== Action item ==
Look through the material beneath and copy each line with the word "Zustand".

━━━━━━━━

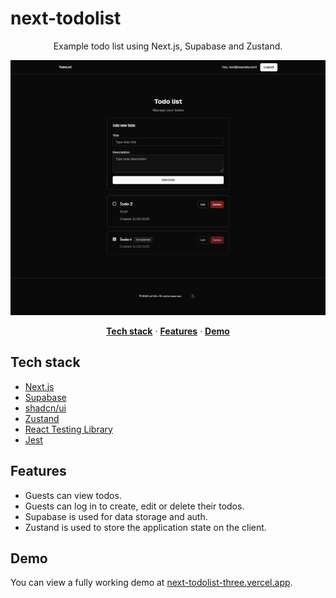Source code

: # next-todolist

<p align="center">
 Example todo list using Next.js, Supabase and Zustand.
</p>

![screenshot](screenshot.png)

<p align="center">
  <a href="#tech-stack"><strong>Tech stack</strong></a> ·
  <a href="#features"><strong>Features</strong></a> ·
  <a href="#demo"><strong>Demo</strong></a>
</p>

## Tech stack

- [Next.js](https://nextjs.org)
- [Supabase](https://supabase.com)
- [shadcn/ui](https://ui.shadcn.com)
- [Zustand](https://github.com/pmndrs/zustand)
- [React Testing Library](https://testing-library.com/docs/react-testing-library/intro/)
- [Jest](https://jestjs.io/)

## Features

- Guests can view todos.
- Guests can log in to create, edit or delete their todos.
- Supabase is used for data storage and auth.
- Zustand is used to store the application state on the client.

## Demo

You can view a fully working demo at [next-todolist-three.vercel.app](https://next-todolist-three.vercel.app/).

━━━━━━━━

== Answer to this task ==
 Example todo list using Next.js, Supabase and Zustand.
- [Zustand](https://github.com/pmndrs/zustand)
- Zustand is used to store the application state on the client.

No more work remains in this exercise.